I believe that's the right approach for this need.
> B corresponds to a standard monomial b_monomial, that describes a
construction of B. Axiom A corresponds to a generator of the ring R. The
condition for consistency is simple: `b_monomial*R(A)` has to be a
standard monomial with respect to `Rel`.
You are taking some term order here, probably based on some order of
the axioms, right?
> 2. In one nonsensical example, my routine finds this inconsistency ...
> {{{
> sage: Blahs().Blue().Unital() is Blahs().Unital().Blue()
> False
> sage: Blahs().Blue().Unital() is Blahs().Unital().Blue()
> False
> }}}
> It is thus no surprise that my routine complains here. I won't check
now whether this example is ''supposed'' to demonstrate an illegal
construction.
Yup. This class demonstrates a possibly desirable but non-implemented
feature.
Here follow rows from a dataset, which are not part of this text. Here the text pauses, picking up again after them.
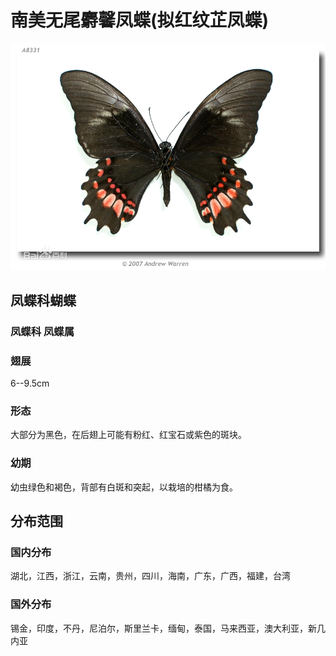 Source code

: # 南美无尾麝馨凤蝶(拟红纹芷凤蝶)

![图片无法加载](../../images/南美无尾麝馨凤蝶(拟红纹芷凤蝶).webp)

## 凤蝶科蝴蝶

### 凤蝶科   凤蝶属

### 翅展
6--9.5cm

### 形态
大部分为黑色，在后翅上可能有粉红、红宝石或紫色的斑块。

### 幼期
幼虫绿色和褐色，背部有白斑和突起，以栽培的柑橘为食。

## 分布范围

### 国内分布
湖北，江西，浙江，云南，贵州，四川，海南，广东，广西，福建，台湾

### 国外分布
锡金，印度，不丹，尼泊尔，斯里兰卡，缅甸，泰国，马来西亚，澳大利亚，新几内亚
See Blahs.Blue_extra_super_categories.
>
> '''__Conclusion__'''
>
> - I think the basic principle of the consistency check is sound.
However, it is incomplete, since a lot of categories do not support
`an_instance()`.
Question: what about turning the problem upside down, and write a
C._test_??? method that checks that everything is consistent within
the context of the super categories of ``C`` (and possibly all axiom
categories you can derive from those, though I guess it's not necessary)?
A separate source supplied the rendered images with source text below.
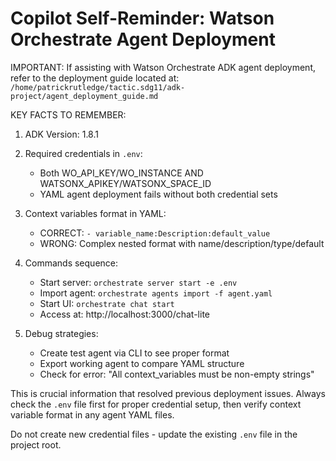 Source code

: # Copilot Self-Reminder: Watson Orchestrate Agent Deployment

IMPORTANT: If assisting with Watson Orchestrate ADK agent deployment, refer to the deployment guide located at:
`/home/patrickrutledge/tactic.sdg11/adk-project/agent_deployment_guide.md`

KEY FACTS TO REMEMBER:
1. ADK Version: 1.8.1
2. Required credentials in `.env`:
   - Both WO_API_KEY/WO_INSTANCE AND WATSONX_APIKEY/WATSONX_SPACE_ID
   - YAML agent deployment fails without both credential sets

3. Context variables format in YAML:
   - CORRECT: `- variable_name:Description:default_value`
   - WRONG: Complex nested format with name/description/type/default

4. Commands sequence:
   - Start server: `orchestrate server start -e .env`
   - Import agent: `orchestrate agents import -f agent.yaml`
   - Start UI: `orchestrate chat start`
   - Access at: http://localhost:3000/chat-lite

5. Debug strategies:
   - Create test agent via CLI to see proper format
   - Export working agent to compare YAML structure
   - Check for error: "All context_variables must be non-empty strings"

This is crucial information that resolved previous deployment issues. Always check the `.env` file first for proper credential setup, then verify context variable format in any agent YAML files.

Do not create new credential files - update the existing `.env` file in the project root.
Since every category class is supposed to be TestSuit'ed, we should
cover all categories this way. Do you think we would get a global
enough view?
An inconvenient is that this would be redundant: we would be checking
over and over the consistency of the semigroup categories while
checking lower categories. This is, or not, a problem depending on the
cost of the check.
> - With the exception of the `Blahs().Unital()` example, Nicolas did a
fine job to build the local data in a globally consistent way.
And I believe that I have no merit in that. I haven't proven it
formally yet, but I am pretty much convinced that as long as the two
following specifications (which I have now described in detail in the
documentation) are satisfied:
- Tree structure on the classes
- If Ds() is a subcategory of Cs() and Ds().A() = Cs().A() then that
axiom should be implemented in Ds.A. And the mathematical theorem
stating the above equality should be implemented in Cs.
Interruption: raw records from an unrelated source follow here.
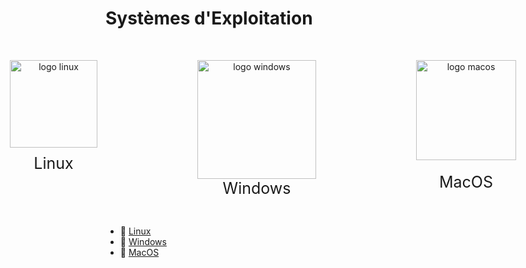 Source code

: # Systèmes d'Exploitation

<!--
Autre façon de mettre une image avec une fonction bouton
[![Linux](/Linux.png)](/OS/Windows/windows)
-->

<!-- Ajout d'un ou plusieurs espace vide -->
<br>

<div style="display: flex; gap: 80px; justify-content: center; text-align: center;">
    <figure>
        <a href="/OS/Linux/linux">
            <img src=/Linux.png width="140" alt="logo linux">
        </a>
        <figcaption style="margin-top: 10px; font-size: 25px;">Linux</figcaption>
    </figure>
    <figure>
        <a href="/OS/Windows/windows">
            <img src=/Windows.png width="190" alt="logo windows">
        </a>
        <figcaption style="margin-top: 0px; font-size: 25px;">Windows</figcaption>
    </figure>
    <figure>
        <a href="/OS/MacOS/macos">
            <img src=/MacOS.png width="160" alt="logo macos">
        </a>
        <figcaption style="margin-top: 20px; font-size: 25px;">MacOS</figcaption>
    </figure>
</div>

<!-- Ajout d'un ou plusieurs espace vide -->
<br>

- 📁 [Linux](/OS/Linux/linux.md)
- 📁 [Windows](/OS/Windows/windows.md)
- 📁 [MacOS](/OS/MacOS/macos.md)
then the algorithmic works.
I also believe we don't event need to impose a term order, but that I
have to think about.
> - If we would go the opposite way, we could turn the consistency check
into a method to ''create'' the default constructions of categories in an
automated way (so that Nicolas does not need to choose them manually).
Therefore, in the long run, we could have a database of category classes,
using identifiers that are monomials with respect to some ideal Rel in a
boolean polynomial ring R. Adding a new base category or adding a new
axiom means to add more generators to R. Adding a theorem "these two
constructions yield the same category" add a new generator to the ideal
Rel. Global consistency is guaranteed by letting the default constructions
correspond to standard monomials with respect to Rel. Note that this would
also allow to deal with non-default constructions on the level of category
classes and polynomial ideals, hence, without the problem that
`an_instance()` often does not work.
I always like consistency check. And that one has the bonus of being
fun for commutative algebraist like us :-)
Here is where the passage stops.